The definition of multilingualism has been debated on by researchers for a very long time. While some researchers prefer a more rigorous definition for the term by classifying individuals who are very close to more than two monolinguals as multilinguals; more recently, multilingualism has been redefined as a condition that makes humans function and communicate in more than one language. In some sense here, multilingualism represents a linguistic measure that lies on a continuous spectrum ranging from complete proficiency in two or more languages to minimal proficiency in which a person might be able to make partial use of the language(s) in question. The proficiency expressed can be either in the written or the oral component or both. More importantly, multilingualism does not merely involve linguistic competence only.

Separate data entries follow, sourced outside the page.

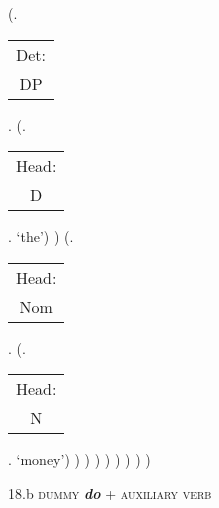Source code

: \documentclass[12pt,letterpaper]{article}
\begin{document}
\begin{figure}
\begin{center}
\begin{parsetree}
			(.\begin{tabular}{c}Det:\\DP\end{tabular}.  
			(.\begin{tabular}{c}Head:\\D\end{tabular}. `the')
			)
			(.\begin{tabular}{c}Head:\\Nom\end{tabular}.
			(.\begin{tabular}{c}Head:\\N\end{tabular}. `money')
			)
			)
			)
			)
			)
			)
			)
			)
			
		\end{parsetree}
		\hfill \break \hfill \break
		18.b \textsc{dummy} \textit{\textbf{do}} + \textsc{auxiliary verb}
	\end{center}
\end{figure}
\end{document}
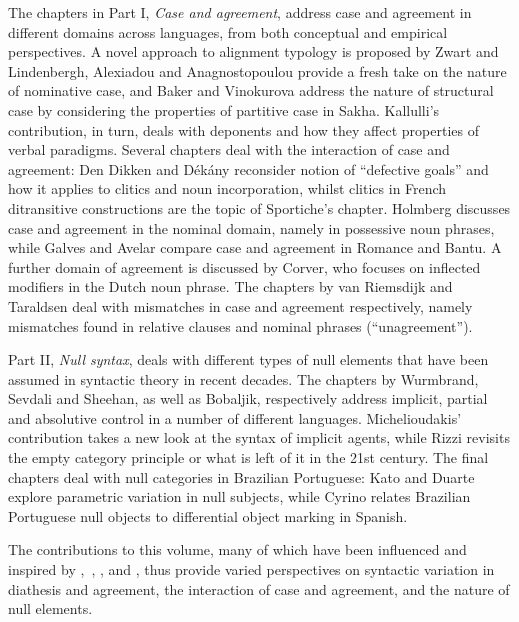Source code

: \documentclass[output=paper]{langsci/langscibook}
\begin{document}
The chapters in Part I, \emph{Case and agreement}, address case and agreement
in different domains across languages, from both conceptual and empirical
perspectives. A novel approach to alignment typology is proposed by Zwart and
Lindenbergh, Alexiadou and Anagnostopoulou provide a fresh take on the nature
of nominative case, and Baker and Vinokurova address the nature of structural
case by considering the properties of partitive case in Sakha. Kallulli’s
contribution, in turn, deals with deponents and how they affect properties of
verbal paradigms. Several chapters deal with the interaction of case and
agreement: Den Dikken and Dékány reconsider  notion of
“defective goals” and how it applies to clitics and noun incorporation, whilst
clitics in French ditransitive constructions are the topic of Sportiche’s
chapter. Holmberg discusses case and agreement in the nominal domain, namely in
possessive noun phrases, while Galves and Avelar compare case and agreement in
Romance and Bantu. A further domain of agreement is discussed by Corver, who
focuses on inflected modifiers in the Dutch noun phrase. The chapters by van
Riemsdijk and Taraldsen deal with mismatches in case and agreement
respectively, namely mismatches found in relative clauses and nominal phrases
(\enquote{unagreement}).

Part II, \emph{Null syntax}, deals with different types of null elements that
have been assumed in syntactic theory in recent decades. The chapters by
Wurmbrand, Sevdali and Sheehan, as well as Bobaljik, respectively address
implicit, partial and absolutive control in a number of different languages.
Michelioudakis’ contribution takes a new look at the syntax of implicit agents,
while Rizzi revisits the empty category principle or what is left of it in the
21st century. The final chapters deal with null categories in Brazilian
Portuguese: Kato and Duarte explore parametric variation in null subjects,
while Cyrino relates Brazilian Portuguese null objects to differential object
marking in Spanish.

The contributions to this volume, many of which have been influenced and
inspired by \textcite{Roberts2010,Roberts2012},~\textcite{RobRou2003},
\textcite{RobHol2010}, and \textcite{BibRob2015}, thus provide varied
perspectives on syntactic variation in diathesis and agreement, the interaction
of case and agreement, and the nature of null elements.

{\sloppy
\printbibliography[heading=subbibliography,notkeyword=this]
}
\end{document}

It also represents life in two or more cultures where individuals are able to adapt or switch their language of communication based on the cultural context. India is a good example of a nation state comprising of multiple multilingual populations with mixed cultural backgrounds. It is very common for schoolchildren in India to learn multiple languages based on where they reside within the country – children may be fluent in their native language or their mother tongue, the state language and the official languages (Hindi and English) at the same time.
- Thesis Statement
- Structure and Outline
- Voice and Grammar
- Conclusion
They will also learn when and where to use each of these languages depending on the social and cultural context from a very young age. Most of the world’s population today is observed to be bilingual or multilingual. This is due to the fact that there are very few populations that are isolated or immune to the process of language shift/language change (which commonly occurs when two groups of individuals speaking different languages come in contact with one another). Scholars have estimated that there are roughly five to eight thousand different ethnic groups in approximately 160 nation states (Stavenhagen, 1990). The current socio-political demarcation of geographic regions of the world is brought about by the construction of nation states.

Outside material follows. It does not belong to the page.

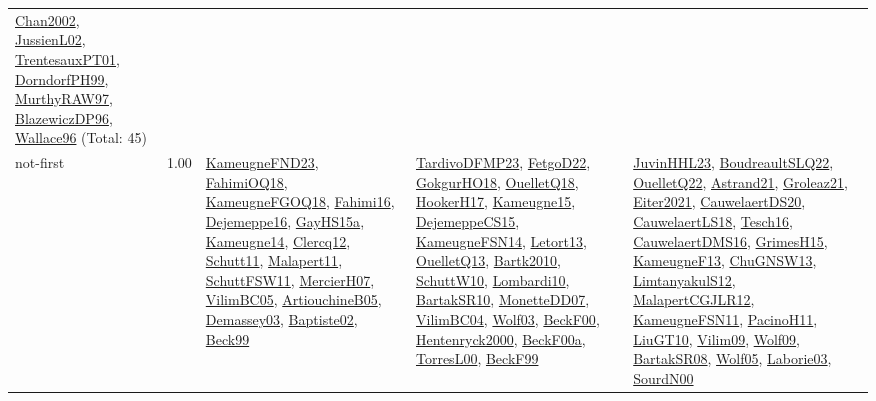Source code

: {\begin{longtable}{p{3cm}r>{\raggedright\arraybackslash}p{6cm}>{\raggedright\arraybackslash}p{6cm}>{\raggedright\arraybackslash}p{8cm}}
\hyperref[detail:Chan2002]{Chan2002}, \hyperref[detail:JussienL02]{JussienL02}, \hyperref[detail:TrentesauxPT01]{TrentesauxPT01}, \hyperref[detail:DorndorfPH99]{DorndorfPH99}, \hyperref[detail:MurthyRAW97]{MurthyRAW97}, \hyperref[detail:BlazewiczDP96]{BlazewiczDP96}, \hyperref[detail:Wallace96]{Wallace96} (Total: 45)\\
\index{not-first}\index{Algorithms!not-first}not-first &  1.00 & \hyperref[detail:KameugneFND23]{KameugneFND23}, \hyperref[detail:FahimiOQ18]{FahimiOQ18}, \hyperref[detail:KameugneFGOQ18]{KameugneFGOQ18}, \hyperref[detail:Fahimi16]{Fahimi16}, \hyperref[detail:Dejemeppe16]{Dejemeppe16}, \hyperref[detail:GayHS15a]{GayHS15a}, \hyperref[detail:Kameugne14]{Kameugne14}, \hyperref[detail:Clercq12]{Clercq12}, \hyperref[detail:Schutt11]{Schutt11}, \hyperref[detail:Malapert11]{Malapert11}, \hyperref[detail:SchuttFSW11]{SchuttFSW11}, \hyperref[detail:MercierH07]{MercierH07}, \hyperref[detail:VilimBC05]{VilimBC05}, \hyperref[detail:ArtiouchineB05]{ArtiouchineB05}, \hyperref[detail:Demassey03]{Demassey03}, \hyperref[detail:Baptiste02]{Baptiste02}, \hyperref[detail:Beck99]{Beck99} & \hyperref[detail:TardivoDFMP23]{TardivoDFMP23}, \hyperref[detail:FetgoD22]{FetgoD22}, \hyperref[detail:GokgurHO18]{GokgurHO18}, \hyperref[detail:OuelletQ18]{OuelletQ18}, \hyperref[detail:HookerH17]{HookerH17}, \hyperref[detail:Kameugne15]{Kameugne15}, \hyperref[detail:DejemeppeCS15]{DejemeppeCS15}, \hyperref[detail:KameugneFSN14]{KameugneFSN14}, \hyperref[detail:Letort13]{Letort13}, \hyperref[detail:OuelletQ13]{OuelletQ13}, \hyperref[detail:Bartk2010]{Bartk2010}, \hyperref[detail:SchuttW10]{SchuttW10}, \hyperref[detail:Lombardi10]{Lombardi10}, \hyperref[detail:BartakSR10]{BartakSR10}, \hyperref[detail:MonetteDD07]{MonetteDD07}, \hyperref[detail:VilimBC04]{VilimBC04}, \hyperref[detail:Wolf03]{Wolf03}, \hyperref[detail:BeckF00]{BeckF00}, \hyperref[detail:Hentenryck2000]{Hentenryck2000}, \hyperref[detail:BeckF00a]{BeckF00a}, \hyperref[detail:TorresL00]{TorresL00}, \hyperref[detail:BeckF99]{BeckF99} & \hyperref[detail:JuvinHHL23]{JuvinHHL23}, \hyperref[detail:BoudreaultSLQ22]{BoudreaultSLQ22}, \hyperref[detail:OuelletQ22]{OuelletQ22}, \hyperref[detail:Astrand21]{Astrand21}, \hyperref[detail:Groleaz21]{Groleaz21}, \hyperref[detail:Eiter2021]{Eiter2021}, \hyperref[detail:CauwelaertDS20]{CauwelaertDS20}, \hyperref[detail:CauwelaertLS18]{CauwelaertLS18}, \hyperref[detail:Tesch16]{Tesch16}, \hyperref[detail:CauwelaertDMS16]{CauwelaertDMS16}, \hyperref[detail:GrimesH15]{GrimesH15}, \hyperref[detail:KameugneF13]{KameugneF13}, \hyperref[detail:ChuGNSW13]{ChuGNSW13}, \hyperref[detail:LimtanyakulS12]{LimtanyakulS12}, \hyperref[detail:MalapertCGJLR12]{MalapertCGJLR12}, \hyperref[detail:KameugneFSN11]{KameugneFSN11}, \hyperref[detail:PacinoH11]{PacinoH11}, \hyperref[detail:LiuGT10]{LiuGT10}, \hyperref[detail:Vilim09]{Vilim09}, \hyperref[detail:Wolf09]{Wolf09}, \hyperref[detail:BartakSR08]{BartakSR08}, \hyperref[detail:Wolf05]{Wolf05}, \hyperref[detail:Laborie03]{Laborie03}, \hyperref[detail:SourdN00]{SourdN00}\\

\end{longtable}}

Here, we often find that there are multiple languages spoked within nation states and very few nations are mono-lingual or have populations from one ethnic background. This clearly demonstrates the fact that multilingualism is the norm and not an exception. This pattern is often disregarded or neglected in the field of linguistic anthropology and other linguistic studies. Linguistic anthropology deals with the understanding of languages as an instrument of social change and cultural transmission. When linguistic anthropologists study a particular ethnolinguistic form, the primary approach is to study the form on its own in order to discover the rule governing patterns and principles that give rise to the language and how are these rules tied together with the social and cultural practices within a group. In addition to this, linguistic anthropologists also study the functional role of these linguistic forms in larger communities that are identified by these languages and language practices. In this context, multilingualism creates a significant problem in the field of linguistic anthropology as it simultaneously allows multiple cultural and social practices to emerge through the usage of different languages within the same space and time.
There are several key aspects in which multilingualism can cause methodological problems in the field, two of which I will discuss in this essay. (a) Multilingualism and the identification of social units such as ethnic groupsLinguistic anthropologists often use languages and its unique properties to identify and characterize ethnic groups or cultural units. One important assumption behind using this approach is that each social unit will have its distinct linguistic correlate (Hymes, 1967). In other words, since languages and social units bear strong associations with one another, we can often use linguistic features as “diagnostic markers” to decipher culturally distinct or overlapping social units; the fundamental assumption being that “each enduring social relationship entails the selection and/or creation of communicative means considered specific to it by it participants” (Hymes, 1962a). According to Hymes, the determining factor that would count for the establishment of culture-bearing units and the transmission of cultural phenomena are boundaries of communication. This can be understood by looking at the communicative relationships between individuals and groups. These relationships can help us understand the process of language differentiation and variation in the usage of the same. Since speech communities, linguistic repertoire, variation and style are foundational in understanding and identifying language differentiation, several key points need to be remembered here.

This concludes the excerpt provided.